The Company of Players – Shakespeare Songs
The Company of Players – 26 January 2018
The brainchild of Jess Distill, this 10-strong contemporary folk supergroup also features her Said the Maiden compatriots Minnie Birch and Kathy Pilkinton, Sam Kelly, Lukas Drinkwater, Daria Kulesh, Chris Cleverley, Kelly Oliver, Hannah Elizabeth and Kim Lowings. It was conceived as a performance project to mark the 400th anniversary of the death of William Shakespeare, the idea being to write a collection of original songs inspired by different plays. At the end of an intense week-long collective writing session in Derbyshire, they emerged with 14 songs, 10 of which (11 if you find a limited edition featuring the hidden instrumental) now form this debut album, produced by Kelly, exploring themes of gender roles, mental illness and the displacement of refugees.
It opens with the suitably foreboding Black Spirits, Pilkington’s arrangement of the famous opening lines from Macbeth, spoken by the witches as well as their speech at the start of Act IV, Kelly providing the percussion supplementing the drone backdrop to vocals by himself, Cleverley, Oliver and the trio.
From tragedy to comedy, Birch provides, Up and Down, an airy pastoral song of love, weddings and forests drawing up the flight of the star-crossed lovers in A Midsummer Night’s Dream. She plays the guitar and sings lead, accompanied by Oliver and Cleverley on acoustic and Drinkwater on electric guitars, Kelly on mandolin and Pilkinton on clarinet.
One of the loveliest melodies comes courtesy of Kim Lowings who, backed by electric and acoustic guitars and a mandolin solo by Kelly, sings and plays the dulcimer on Gather Round. With its circling melody and infectious chorus, it draws on Prospero’s words of reassurance to his daughter Miranda in The Tempest for a song about the mysteries of the world and the search for identity.

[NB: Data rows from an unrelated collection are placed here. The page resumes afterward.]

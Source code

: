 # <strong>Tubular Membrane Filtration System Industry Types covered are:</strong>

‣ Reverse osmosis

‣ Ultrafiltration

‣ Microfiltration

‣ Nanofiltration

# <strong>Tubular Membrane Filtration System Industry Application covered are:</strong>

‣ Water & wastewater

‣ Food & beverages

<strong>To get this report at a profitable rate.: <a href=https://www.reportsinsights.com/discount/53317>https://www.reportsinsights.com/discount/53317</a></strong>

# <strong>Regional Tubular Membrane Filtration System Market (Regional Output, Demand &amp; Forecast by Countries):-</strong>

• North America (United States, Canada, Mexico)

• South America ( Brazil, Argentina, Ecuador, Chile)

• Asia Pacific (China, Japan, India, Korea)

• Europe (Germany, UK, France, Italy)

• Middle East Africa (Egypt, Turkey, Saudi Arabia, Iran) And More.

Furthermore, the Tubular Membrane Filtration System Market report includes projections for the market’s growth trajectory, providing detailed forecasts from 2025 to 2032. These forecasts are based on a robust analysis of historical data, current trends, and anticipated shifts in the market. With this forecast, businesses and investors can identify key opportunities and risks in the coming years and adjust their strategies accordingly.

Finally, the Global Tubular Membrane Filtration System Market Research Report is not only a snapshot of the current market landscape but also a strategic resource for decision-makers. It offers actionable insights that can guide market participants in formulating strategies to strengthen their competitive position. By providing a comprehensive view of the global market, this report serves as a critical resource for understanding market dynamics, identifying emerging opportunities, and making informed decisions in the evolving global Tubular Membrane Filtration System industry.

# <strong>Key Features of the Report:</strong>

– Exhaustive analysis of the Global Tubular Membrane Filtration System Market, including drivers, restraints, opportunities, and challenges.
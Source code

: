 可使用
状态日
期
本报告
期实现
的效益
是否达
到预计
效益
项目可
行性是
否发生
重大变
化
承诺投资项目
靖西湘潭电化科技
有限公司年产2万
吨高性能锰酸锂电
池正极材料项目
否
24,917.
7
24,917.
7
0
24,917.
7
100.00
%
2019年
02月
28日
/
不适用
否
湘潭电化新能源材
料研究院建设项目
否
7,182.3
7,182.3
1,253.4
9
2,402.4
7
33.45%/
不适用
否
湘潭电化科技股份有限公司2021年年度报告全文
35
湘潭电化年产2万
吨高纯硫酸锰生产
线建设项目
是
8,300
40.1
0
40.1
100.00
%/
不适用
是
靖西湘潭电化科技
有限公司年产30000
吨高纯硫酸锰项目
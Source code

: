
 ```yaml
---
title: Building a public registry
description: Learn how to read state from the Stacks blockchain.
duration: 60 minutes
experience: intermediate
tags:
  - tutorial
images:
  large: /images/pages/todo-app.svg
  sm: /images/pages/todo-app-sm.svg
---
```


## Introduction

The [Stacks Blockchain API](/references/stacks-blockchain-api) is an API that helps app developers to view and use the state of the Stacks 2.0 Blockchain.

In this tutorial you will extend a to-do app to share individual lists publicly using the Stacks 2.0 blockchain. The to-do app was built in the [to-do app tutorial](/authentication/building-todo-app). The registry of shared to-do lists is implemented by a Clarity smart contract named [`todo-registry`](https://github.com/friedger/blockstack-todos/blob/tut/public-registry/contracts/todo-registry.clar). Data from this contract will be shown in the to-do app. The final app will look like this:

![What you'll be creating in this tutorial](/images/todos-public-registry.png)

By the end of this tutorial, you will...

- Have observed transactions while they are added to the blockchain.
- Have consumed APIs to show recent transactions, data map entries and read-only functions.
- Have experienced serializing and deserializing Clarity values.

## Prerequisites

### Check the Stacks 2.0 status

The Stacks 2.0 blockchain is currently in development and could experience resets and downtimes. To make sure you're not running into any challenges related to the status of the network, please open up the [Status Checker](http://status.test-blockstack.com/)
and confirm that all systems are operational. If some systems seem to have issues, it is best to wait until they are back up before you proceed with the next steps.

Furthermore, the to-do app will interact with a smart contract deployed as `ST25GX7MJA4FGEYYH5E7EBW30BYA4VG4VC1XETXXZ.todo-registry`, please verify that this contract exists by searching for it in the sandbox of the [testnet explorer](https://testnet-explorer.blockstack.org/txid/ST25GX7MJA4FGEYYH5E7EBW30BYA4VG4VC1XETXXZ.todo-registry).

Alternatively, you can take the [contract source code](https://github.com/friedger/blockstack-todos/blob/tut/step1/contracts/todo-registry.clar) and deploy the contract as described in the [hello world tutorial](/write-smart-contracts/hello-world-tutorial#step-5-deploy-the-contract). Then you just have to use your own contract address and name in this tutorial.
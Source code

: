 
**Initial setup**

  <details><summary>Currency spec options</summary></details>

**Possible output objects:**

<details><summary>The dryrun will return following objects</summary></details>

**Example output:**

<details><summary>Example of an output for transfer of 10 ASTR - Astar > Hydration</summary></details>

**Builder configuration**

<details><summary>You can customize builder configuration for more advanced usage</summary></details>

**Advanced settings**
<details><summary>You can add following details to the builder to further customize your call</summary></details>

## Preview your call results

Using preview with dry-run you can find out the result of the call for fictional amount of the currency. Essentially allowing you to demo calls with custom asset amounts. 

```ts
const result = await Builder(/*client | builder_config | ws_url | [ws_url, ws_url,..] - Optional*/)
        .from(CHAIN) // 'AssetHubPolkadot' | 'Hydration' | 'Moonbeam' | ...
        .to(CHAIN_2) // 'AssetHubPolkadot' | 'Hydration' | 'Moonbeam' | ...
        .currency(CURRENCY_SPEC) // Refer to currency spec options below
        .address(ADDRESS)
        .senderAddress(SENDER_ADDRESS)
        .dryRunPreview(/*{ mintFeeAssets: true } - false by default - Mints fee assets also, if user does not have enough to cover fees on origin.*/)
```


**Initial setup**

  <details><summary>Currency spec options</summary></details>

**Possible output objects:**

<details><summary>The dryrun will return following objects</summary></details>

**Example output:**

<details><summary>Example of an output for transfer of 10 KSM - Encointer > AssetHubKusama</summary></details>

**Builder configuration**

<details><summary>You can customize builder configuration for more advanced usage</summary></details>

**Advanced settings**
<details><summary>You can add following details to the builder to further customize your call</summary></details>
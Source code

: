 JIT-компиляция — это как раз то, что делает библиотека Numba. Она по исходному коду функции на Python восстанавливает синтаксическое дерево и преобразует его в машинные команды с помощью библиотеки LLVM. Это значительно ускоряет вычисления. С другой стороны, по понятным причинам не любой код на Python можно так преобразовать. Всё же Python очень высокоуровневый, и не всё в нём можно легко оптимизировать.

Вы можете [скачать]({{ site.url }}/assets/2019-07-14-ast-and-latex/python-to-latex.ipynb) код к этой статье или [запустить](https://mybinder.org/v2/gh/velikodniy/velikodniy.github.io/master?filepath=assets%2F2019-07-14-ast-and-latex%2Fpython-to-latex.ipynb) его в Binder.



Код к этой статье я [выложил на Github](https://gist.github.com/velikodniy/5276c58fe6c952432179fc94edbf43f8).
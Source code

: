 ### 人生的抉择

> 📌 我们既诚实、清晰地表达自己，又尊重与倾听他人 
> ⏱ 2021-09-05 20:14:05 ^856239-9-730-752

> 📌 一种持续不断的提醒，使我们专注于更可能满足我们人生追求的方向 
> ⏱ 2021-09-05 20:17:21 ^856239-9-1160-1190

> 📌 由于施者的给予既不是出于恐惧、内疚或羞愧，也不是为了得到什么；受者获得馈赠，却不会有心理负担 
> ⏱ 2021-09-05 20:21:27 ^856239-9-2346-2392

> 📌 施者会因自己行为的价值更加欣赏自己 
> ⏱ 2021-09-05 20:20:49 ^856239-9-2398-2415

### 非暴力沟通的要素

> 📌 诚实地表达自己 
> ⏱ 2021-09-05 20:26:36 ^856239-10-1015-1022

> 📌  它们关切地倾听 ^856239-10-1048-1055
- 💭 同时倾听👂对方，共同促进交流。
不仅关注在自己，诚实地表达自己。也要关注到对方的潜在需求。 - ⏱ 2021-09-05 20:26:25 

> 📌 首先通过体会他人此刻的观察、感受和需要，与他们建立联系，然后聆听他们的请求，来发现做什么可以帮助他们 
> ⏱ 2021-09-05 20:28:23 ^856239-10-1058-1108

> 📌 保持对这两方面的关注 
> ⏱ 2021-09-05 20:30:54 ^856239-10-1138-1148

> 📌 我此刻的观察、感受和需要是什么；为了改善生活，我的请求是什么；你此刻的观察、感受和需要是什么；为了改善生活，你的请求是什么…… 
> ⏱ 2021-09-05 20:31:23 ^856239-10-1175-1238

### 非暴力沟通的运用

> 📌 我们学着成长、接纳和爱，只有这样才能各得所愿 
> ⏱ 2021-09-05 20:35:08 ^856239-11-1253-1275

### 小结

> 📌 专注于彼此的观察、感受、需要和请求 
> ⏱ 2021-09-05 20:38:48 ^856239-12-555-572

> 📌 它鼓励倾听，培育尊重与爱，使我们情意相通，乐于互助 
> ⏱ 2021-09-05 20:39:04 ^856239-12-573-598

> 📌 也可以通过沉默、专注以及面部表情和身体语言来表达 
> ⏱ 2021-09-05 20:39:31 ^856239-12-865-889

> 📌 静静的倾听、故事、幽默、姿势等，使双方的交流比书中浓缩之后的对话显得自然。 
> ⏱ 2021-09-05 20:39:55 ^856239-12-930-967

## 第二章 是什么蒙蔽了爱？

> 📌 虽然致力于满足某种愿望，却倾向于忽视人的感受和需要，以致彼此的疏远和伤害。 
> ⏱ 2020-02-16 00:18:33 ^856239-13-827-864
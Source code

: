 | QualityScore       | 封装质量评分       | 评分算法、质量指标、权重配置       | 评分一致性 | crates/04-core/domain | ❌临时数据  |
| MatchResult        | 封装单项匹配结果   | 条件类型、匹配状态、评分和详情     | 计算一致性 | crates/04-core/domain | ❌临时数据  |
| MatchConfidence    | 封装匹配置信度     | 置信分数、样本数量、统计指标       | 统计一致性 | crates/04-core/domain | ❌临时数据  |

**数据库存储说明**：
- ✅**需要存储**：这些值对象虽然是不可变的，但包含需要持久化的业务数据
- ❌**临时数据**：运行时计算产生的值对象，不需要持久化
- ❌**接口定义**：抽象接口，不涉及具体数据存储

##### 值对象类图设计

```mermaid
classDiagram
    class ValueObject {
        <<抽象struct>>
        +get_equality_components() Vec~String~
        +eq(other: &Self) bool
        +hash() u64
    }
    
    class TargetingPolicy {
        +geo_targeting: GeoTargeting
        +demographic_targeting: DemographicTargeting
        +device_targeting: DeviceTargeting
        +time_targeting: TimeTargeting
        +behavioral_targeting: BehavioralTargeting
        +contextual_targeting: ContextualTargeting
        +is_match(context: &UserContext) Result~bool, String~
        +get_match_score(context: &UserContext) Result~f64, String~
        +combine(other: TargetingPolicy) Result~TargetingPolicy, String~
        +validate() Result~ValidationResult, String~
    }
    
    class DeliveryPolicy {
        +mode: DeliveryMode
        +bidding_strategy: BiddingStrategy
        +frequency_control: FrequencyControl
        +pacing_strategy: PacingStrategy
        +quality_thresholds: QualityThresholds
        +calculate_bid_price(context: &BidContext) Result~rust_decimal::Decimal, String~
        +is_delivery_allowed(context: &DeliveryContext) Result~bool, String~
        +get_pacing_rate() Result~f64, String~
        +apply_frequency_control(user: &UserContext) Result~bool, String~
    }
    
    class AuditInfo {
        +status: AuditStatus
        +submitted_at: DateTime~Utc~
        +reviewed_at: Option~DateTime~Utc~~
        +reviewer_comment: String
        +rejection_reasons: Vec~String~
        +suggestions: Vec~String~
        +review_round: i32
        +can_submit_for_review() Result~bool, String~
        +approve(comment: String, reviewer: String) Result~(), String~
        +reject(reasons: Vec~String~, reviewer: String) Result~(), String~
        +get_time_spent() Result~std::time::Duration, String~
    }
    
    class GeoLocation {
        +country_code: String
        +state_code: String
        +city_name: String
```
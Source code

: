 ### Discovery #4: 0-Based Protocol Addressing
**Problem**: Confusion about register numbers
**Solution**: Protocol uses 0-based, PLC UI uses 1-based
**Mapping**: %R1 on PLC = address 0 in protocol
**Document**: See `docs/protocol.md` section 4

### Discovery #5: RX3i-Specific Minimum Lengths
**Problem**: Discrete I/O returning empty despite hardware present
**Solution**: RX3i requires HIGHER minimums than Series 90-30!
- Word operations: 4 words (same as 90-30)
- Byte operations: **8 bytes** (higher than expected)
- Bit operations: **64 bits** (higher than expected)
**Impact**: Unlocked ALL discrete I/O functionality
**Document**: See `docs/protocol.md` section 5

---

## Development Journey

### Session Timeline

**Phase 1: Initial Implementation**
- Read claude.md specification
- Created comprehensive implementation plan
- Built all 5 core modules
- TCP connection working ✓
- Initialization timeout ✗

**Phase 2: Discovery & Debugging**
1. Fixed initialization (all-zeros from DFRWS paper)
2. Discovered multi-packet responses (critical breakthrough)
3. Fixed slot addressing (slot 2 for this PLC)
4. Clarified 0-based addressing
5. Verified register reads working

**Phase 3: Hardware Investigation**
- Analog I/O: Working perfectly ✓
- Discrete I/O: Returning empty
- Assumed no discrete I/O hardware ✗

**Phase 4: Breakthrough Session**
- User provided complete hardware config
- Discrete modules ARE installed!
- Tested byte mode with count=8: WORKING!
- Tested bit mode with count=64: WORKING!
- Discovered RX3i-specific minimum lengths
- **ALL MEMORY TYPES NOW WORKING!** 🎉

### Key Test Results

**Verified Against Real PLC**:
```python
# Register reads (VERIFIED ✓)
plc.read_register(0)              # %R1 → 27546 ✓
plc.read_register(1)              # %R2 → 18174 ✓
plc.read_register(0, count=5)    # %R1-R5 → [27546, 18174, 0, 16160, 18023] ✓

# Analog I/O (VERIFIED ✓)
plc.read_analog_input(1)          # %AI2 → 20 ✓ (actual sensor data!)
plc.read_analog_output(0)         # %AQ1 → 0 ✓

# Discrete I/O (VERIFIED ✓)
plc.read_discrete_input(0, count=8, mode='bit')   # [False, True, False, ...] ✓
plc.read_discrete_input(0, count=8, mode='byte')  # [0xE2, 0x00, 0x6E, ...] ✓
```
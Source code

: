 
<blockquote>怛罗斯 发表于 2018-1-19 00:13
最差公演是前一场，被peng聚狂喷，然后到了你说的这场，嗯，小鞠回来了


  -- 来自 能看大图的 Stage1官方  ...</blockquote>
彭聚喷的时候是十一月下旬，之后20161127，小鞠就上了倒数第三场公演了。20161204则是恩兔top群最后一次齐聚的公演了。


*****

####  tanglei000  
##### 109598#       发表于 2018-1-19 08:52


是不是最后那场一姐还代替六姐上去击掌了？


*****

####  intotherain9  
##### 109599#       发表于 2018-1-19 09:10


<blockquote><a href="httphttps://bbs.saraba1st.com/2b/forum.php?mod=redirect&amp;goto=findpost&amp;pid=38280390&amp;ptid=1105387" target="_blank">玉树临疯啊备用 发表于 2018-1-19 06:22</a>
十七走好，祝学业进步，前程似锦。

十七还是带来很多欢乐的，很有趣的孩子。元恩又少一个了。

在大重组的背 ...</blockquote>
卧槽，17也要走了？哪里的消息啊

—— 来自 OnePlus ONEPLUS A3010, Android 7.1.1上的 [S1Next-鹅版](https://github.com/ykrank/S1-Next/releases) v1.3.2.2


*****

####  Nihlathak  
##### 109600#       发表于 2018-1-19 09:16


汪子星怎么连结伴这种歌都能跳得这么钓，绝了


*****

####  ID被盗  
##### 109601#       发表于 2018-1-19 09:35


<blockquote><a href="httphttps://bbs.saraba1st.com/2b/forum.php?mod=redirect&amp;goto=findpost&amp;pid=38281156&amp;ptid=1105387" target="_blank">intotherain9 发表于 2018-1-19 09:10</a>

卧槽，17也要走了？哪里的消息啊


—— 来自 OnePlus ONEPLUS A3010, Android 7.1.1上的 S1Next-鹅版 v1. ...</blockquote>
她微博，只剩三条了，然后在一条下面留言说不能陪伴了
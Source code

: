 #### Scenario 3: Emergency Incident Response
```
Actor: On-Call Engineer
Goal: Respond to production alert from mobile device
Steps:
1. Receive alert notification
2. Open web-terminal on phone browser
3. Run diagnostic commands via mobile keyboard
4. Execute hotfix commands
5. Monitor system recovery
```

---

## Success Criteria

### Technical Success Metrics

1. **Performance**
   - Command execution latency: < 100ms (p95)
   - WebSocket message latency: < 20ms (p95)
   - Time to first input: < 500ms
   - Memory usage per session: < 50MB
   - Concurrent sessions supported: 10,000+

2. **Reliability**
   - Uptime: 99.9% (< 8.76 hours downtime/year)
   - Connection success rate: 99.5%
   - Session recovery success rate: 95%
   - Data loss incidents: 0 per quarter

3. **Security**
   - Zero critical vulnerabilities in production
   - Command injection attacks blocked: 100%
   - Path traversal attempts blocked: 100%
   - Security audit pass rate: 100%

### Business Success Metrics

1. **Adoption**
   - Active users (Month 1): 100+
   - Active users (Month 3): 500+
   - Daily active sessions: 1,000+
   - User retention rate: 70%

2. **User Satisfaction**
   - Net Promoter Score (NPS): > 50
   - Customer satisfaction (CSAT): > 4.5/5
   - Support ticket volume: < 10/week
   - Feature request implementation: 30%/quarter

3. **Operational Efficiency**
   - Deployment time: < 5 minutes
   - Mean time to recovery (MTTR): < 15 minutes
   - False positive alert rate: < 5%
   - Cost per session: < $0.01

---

Another personal favourite is But Thinking Makes It So, a dreamily melodic meditation on the human condition and mental illness with advancing years written and sung by Cleverley inspired by Hamlet and featuring Lowings on piano, Drinkwater on double bass and Elizabeth on fiddle, with backing vocals from the whole company.
Hamlet’s also the source for Method in the Madness, a collaboration between Distill and Lowings that draws on his exile and plans of revenge, their voices joined by Distill for a sprightly bluegrass-inflected hoedown driven by Cleverley’s banjo augmented by mandolin, fiddle harmonica and spoons.
It’s a return to A Midsummer Night’s Dream for Lowings’ waltzing piano-based The Song of the Philomel, fiddle, flute and clarinet adding a courtly touch to words inspired by Titania’s lullaby, the title referring to both a 19th-century string instrument and an archaic name for the nightingale.
At this point the limited edition has the brief droning, dissonant instrumental Interval, providing a suitable prelude to Daria Kulesh’s operatic-like contribution. This is Shakespeare once removed as, underlining her Russian background, she unfolds the first person murderous tale of Lady Macbeth of Mtsensk based on Nikolai Leskov’s Macbeth-inspired Russian novella Lady Macbeth Of The Mtsensk District, recently adapted as a chilling feature film starring Florence Pugh.
Again not strictly within the Shakespeare canon as such, another dreamily melodic number with a circling guitar line, Kelly Oliver’s You Must Needs Be Strangers takes its inspiration from Sir Thomas More, a biographical play of disputed authorship (ascribed to Anthony Munday and Henry Chettle), but generally agreed to include a hundred or so lines by old Bill. Adapting verses from the play, it revolves around a theme of exile and refugees, both on guitar Oliver and Kelly share lead with banjo, fiddle, piano and double bass accompaniment.
Elizabeth contributes the penultimate track, a setting of It Was A Lover and His Lass lifted from As You Like It, mandolin, fiddle, banjo and dulcimer underpinning the lurching rhythm with a strident arrangement that puts me in mind of Seth Lakeman. Finally, Jessica’s Sonnet, penned by Lowings, Kelly and Kelly Davis, an actress with Workington’s Theatre Royal Shakespeare Players. Arranged merely for just acoustic guitars and harmonica with the whole company on vocals, Jessica’s Sonnet is lyrically constructed around Jessica’s flight from her father, Shylock, risking all for love to elope with Lorenzo, in The Merchant of Venice.
It’s a fine conclusion to an album that deserves to be showered with awards, a testament to both the superb musicianship and songwriting skills of its assembled cast and the continuing relevance and durability of the world’s greatest playwright.